__REQUIRED WORK__: The word "wants" may appear in some lines of the data; copy every such line.

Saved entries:
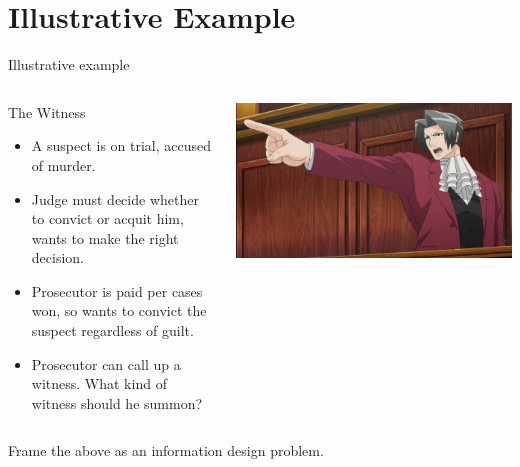 \documentclass[english,10pt
,aspectratio=169
]{beamer}
\begin{document}
\section{Illustrative Example}

\begin{frame}{Illustrative example}
	\begin{columns}
		\begin{column}{0.5\linewidth}
			\begin{exampleblock}{The Witness}
				\begin{itemize}
					\item A suspect is on trial, accused of murder.
					\item Judge must decide whether to convict or acquit him, wants to make the right decision.
					\item Prosecutor is paid per cases won, so wants to convict the suspect regardless of guilt.
					\item Prosecutor can call up a witness. What kind of witness should he summon?
				\end{itemize}
			\end{exampleblock}
		\end{column}
		\begin{column}{0.46\linewidth}
			\includegraphics[scale=0.28]{pics/M7/miles}
		\end{column}
	\end{columns}
	\pause
	\centering
	Frame the above as an information design problem.
\end{frame}
\end{document}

__EXERCISE ANSWER__:
					\item Judge must decide whether to convict or acquit him, wants to make the right decision.
					\item Prosecutor is paid per cases won, so wants to convict the suspect regardless of guilt.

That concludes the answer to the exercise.